The Canada - Netherlands bilateral relationship is dynamic and forward-looking. We benefit from important mutual commercial and foreign policy interests; we share values of open, liberal democracy; and our citizens have significant person-to-person ties underpinned by a rich military and royal history.
The most recent figures show that the Netherlands ranks as the second largest source of foreign direct investment (FDI) in Canada. In 2011, Dutch FDI in Canada totalled $56.3 billion, representing 9.3% of total FDI stock in Canada. Two-way merchandise trade was valued at $8.1 billion in 2012. The Netherlands was Canada's 6th largest merchandise export market, with $4.5 billion in exports that year. Bilateral trade in services totalled $2.2 billion in 2010. Canada's services exports to the Netherlands totalled $961 million (11th position globally) and services imports from the Netherlands to Canada, $1.3 billion (11th position globally) that year. The country is a particularly key logistics partner in positioning Canadian goods elsewhere in Europe and other regions. It is often referred to as the “gateway to Europe” with an enormous import, transport, distribution and logistics infrastructure built around the Rotterdam sea port and the Schiphol airport. In fact much of Europe's well-developed and sophisticated Distribution Value Chain originates in the Netherlands. The country counts a highly international and diverse workforce, and attractive tax regimes make it an ideal location for Canadian companies to invest. Furthermore, the Netherlands is a key R&D and innovation partner for Canadian firms, institutions and centres of excellence which have a diverse array of joint projects and programmes with their Dutch counterparts in areas as diverse as urban planning and sustainable cities, global health services, agricultural improvement, and green energy.

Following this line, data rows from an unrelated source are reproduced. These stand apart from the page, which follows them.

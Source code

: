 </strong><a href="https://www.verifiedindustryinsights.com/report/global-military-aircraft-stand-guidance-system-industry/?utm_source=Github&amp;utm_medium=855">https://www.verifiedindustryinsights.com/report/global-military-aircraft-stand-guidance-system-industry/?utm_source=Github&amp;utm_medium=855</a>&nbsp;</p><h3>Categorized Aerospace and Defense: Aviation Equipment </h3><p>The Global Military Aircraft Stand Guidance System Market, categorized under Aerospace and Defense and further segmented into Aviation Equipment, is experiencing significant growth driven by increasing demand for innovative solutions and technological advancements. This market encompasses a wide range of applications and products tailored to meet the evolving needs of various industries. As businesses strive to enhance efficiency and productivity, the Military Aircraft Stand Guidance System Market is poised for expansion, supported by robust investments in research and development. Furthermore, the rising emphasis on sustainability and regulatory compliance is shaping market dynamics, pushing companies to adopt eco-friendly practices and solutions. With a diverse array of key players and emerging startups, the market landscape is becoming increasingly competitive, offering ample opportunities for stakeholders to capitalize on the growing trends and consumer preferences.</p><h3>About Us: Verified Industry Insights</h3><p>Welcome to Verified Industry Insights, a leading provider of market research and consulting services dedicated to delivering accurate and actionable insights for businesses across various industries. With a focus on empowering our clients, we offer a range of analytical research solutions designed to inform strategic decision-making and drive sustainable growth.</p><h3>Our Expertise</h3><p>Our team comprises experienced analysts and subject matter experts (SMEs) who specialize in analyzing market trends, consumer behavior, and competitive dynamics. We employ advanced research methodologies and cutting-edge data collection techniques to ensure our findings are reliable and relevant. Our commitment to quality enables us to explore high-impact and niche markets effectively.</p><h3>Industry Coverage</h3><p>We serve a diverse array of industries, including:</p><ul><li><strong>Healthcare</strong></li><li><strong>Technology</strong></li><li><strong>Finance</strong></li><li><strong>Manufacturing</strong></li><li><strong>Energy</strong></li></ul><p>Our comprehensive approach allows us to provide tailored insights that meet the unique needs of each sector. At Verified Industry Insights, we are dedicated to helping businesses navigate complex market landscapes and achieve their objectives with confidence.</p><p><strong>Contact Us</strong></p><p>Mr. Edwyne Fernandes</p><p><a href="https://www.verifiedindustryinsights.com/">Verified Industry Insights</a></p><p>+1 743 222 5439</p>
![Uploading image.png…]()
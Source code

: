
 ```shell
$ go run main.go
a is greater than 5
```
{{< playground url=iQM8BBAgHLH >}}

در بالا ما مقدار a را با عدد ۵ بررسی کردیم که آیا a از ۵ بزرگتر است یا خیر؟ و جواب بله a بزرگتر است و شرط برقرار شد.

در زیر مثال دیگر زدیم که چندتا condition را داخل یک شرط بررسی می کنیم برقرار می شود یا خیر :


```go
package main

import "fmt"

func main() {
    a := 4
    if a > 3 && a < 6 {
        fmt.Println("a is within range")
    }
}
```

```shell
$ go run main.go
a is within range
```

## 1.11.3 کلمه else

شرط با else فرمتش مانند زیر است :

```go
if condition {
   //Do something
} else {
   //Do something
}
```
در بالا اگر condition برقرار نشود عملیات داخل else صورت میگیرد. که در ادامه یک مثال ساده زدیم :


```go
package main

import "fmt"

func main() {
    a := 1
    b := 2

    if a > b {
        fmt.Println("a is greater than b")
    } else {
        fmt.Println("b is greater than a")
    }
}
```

The Netherlands is a constructive international partner for Canada. We are broadly like-minded, as open Western liberal democracies with a tradition of tolerance, respect for human rights and rule of law. The Dutch are well-regarded multilateral players alongside Canada in the UN, NATO, OSCE, and the various international judicial institutions headquartered in The Hague. The complementarity in our approaches provides lessons-learned in both directions. We also share mutually-beneficial partnerships and perspectives with the Dutch on police, security, intelligence and migration issues. These partnerships and exchanges take place with the Dutch in Europe – but also in the Americas, where the Kingdom of the Netherlands is a neighbour sharing interests and responsibilities with us in an area of keen foreign policy interest for Canada.
Her Royal Highness Princess Juliana and her family lived in Ottawa during much of the occupation, and Canadian forces spearheaded the Liberation of the Netherlands at the end of World War Two. The Royal Family gifted Ottawa with a multitude of tulip bulbs in recognition of the wartime links. This was the genesis of Ottawa’s well-known Canadian Tulip Festival, which celebrated its 60th anniversary in 2012.
The ties forged during the Second World War are but one part of the warm personal ties that link our countries. About one million persons of Dutch origin reside in Canada, a figure which translates to 3% of the Canadian population. Meanwhile, the Canadian Embassy in The Hague is aware of between 4500 to 5000 Canadians who live in the Netherlands.